Doch die Pandemie offenbart auch, wozu die Menschen im Angesicht der Krise fähig sind. Trotz der Kritik von Links und Rechts ist unser Wirtschaftssystem resistent. Mehr noch: Es ist innovativ. Dass ein kleines Forschungsunternehmen aus Mainz und ein Pharmagigant aus den USA überhaupt einen gemeinsamen Impfstoff entwickeln können, verdanken wir nicht zuletzt der weltweiten Vernetzung und fortgeschrittenen Globalisierung. Auch deshalb fordert die Ökonomin Deirdre McCloskey in der Liberal, dass kindische Nullsummenspiele im globalen Freihandel, wie sie Noch-Präsident Donald Trump bis zum Ende seiner Präsidentschaft betreibt, endlich der Vergangenheit angehören. Die Globalisierung ist letztendlich Ausdruck des Bedürfnisses der Menschen, sich miteinander zu verbinden und auszutauschen. Der Politikwissenschaftler Parag Khanna fasst es im Leitartikel prägnant zusammen: „Die Globalisierung, das sind wir.“

Corona nimmt uns viele dieser Möglichkeiten zur Vernetzung. Umso wichtiger ist es, die Globalisierung nicht aufzugeben, sondern zu stärken. Es ist ihr Kerninhalt, dass Unternehmen, Staaten, Institutionen und Individuen international Verantwortung übernehmen und zusammenarbeiten – zum Wohle aller. Mit einer radikal deglobalisierten Welt, wie sie viele Apologeten des Untergangs regelmäßig fordern, wird es schwer, die Krise zu überwinden.

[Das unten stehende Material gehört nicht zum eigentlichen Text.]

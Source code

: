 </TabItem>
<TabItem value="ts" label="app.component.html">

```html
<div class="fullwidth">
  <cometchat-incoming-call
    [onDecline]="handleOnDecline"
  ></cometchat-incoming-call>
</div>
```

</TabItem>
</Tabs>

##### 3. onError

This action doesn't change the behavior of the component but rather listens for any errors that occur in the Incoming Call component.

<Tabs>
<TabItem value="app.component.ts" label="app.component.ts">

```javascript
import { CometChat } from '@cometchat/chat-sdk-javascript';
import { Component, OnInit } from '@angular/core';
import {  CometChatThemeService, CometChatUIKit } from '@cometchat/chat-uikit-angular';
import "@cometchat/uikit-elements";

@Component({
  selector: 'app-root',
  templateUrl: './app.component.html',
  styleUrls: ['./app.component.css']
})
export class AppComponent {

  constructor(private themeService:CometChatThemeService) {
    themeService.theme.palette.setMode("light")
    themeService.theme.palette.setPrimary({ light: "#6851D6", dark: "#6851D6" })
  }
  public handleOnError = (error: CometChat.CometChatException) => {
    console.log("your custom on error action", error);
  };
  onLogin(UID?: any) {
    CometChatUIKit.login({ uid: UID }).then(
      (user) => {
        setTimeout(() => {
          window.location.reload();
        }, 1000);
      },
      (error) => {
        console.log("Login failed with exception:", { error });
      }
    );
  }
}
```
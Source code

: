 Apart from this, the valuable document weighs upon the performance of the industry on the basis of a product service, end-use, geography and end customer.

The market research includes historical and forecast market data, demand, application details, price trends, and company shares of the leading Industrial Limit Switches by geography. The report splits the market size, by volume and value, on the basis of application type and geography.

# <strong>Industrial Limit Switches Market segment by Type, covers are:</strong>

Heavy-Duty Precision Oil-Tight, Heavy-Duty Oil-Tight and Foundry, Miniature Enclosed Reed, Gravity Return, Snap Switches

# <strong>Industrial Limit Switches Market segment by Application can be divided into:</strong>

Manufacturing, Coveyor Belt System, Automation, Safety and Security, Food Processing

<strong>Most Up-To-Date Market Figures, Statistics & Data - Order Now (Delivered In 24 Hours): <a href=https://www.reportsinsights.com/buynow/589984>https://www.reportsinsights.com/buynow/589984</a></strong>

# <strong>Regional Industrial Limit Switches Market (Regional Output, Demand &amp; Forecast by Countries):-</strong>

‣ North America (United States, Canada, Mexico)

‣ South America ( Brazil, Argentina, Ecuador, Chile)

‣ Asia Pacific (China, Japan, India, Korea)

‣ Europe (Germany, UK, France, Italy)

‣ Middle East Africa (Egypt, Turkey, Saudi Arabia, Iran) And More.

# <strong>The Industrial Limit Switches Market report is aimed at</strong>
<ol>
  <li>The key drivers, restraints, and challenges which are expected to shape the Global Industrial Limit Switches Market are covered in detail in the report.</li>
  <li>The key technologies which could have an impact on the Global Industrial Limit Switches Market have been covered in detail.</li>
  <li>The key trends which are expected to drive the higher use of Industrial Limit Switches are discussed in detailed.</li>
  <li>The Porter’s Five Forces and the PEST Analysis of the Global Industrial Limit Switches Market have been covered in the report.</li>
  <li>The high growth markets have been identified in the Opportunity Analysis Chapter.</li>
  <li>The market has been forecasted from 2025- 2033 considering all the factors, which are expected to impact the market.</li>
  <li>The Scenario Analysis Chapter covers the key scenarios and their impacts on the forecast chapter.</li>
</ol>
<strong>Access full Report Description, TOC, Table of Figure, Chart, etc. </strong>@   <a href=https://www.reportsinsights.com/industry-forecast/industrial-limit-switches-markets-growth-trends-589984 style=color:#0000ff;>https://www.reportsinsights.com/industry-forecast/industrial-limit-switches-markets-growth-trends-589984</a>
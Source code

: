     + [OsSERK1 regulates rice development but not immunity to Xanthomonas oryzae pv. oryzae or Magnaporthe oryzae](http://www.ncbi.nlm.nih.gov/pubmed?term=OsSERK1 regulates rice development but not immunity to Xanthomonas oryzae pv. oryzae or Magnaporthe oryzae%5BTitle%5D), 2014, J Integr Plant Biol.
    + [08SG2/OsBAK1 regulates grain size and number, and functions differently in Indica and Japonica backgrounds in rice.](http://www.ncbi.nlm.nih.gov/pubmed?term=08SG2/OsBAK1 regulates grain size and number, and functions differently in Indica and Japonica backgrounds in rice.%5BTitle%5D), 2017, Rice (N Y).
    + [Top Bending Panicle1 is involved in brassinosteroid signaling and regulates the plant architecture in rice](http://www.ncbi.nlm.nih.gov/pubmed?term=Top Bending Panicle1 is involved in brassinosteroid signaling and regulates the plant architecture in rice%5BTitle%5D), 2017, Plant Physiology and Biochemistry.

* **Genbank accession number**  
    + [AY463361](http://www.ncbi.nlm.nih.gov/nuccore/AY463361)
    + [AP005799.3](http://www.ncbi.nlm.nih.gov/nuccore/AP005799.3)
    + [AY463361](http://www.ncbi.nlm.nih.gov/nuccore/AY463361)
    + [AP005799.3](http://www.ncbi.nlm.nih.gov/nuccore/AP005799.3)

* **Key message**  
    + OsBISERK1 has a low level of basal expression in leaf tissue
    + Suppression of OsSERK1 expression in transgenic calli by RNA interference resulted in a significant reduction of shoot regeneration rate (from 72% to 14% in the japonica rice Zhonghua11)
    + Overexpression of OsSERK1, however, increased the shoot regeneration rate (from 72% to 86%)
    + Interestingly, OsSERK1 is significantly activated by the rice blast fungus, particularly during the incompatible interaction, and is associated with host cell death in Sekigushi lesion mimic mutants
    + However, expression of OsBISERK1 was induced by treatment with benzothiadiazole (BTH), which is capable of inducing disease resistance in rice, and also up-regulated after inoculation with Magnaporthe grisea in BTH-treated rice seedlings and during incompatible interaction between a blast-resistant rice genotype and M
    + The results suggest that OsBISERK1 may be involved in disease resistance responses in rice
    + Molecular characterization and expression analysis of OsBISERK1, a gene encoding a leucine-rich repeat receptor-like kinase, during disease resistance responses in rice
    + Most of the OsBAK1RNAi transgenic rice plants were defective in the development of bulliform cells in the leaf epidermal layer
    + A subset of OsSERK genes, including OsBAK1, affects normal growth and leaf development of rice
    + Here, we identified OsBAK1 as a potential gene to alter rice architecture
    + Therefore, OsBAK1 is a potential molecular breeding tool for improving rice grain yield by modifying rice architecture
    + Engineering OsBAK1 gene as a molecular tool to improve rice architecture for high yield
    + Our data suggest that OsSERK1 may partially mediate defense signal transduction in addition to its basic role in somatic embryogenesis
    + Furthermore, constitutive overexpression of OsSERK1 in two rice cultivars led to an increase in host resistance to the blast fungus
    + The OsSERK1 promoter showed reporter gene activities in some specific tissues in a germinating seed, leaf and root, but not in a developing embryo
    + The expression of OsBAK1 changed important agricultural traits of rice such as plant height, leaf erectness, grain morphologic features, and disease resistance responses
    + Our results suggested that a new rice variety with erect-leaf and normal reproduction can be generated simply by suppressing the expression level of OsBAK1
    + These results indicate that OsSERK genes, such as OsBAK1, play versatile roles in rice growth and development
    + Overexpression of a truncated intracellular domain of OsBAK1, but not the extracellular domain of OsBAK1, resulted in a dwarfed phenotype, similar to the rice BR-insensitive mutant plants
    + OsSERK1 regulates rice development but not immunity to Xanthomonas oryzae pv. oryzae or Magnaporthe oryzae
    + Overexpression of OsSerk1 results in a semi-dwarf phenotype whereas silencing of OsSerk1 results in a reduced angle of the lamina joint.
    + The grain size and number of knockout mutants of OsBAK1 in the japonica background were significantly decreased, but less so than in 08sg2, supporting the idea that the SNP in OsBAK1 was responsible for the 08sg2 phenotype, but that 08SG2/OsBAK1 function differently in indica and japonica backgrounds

Die neue Liberal ist daher ein Plädoyer für die Globalisierung: Internationale Kooperation ist die einzige Chance im Kampf gegen die Plagen der Welt, einschließlich des Coronavirus. Wenn wir dieser Maxime in unserem individuellen und politischen Handeln folgen, dann können wir, liebe Leserinnen und Leser, optimistisch in die Zukunft blicken.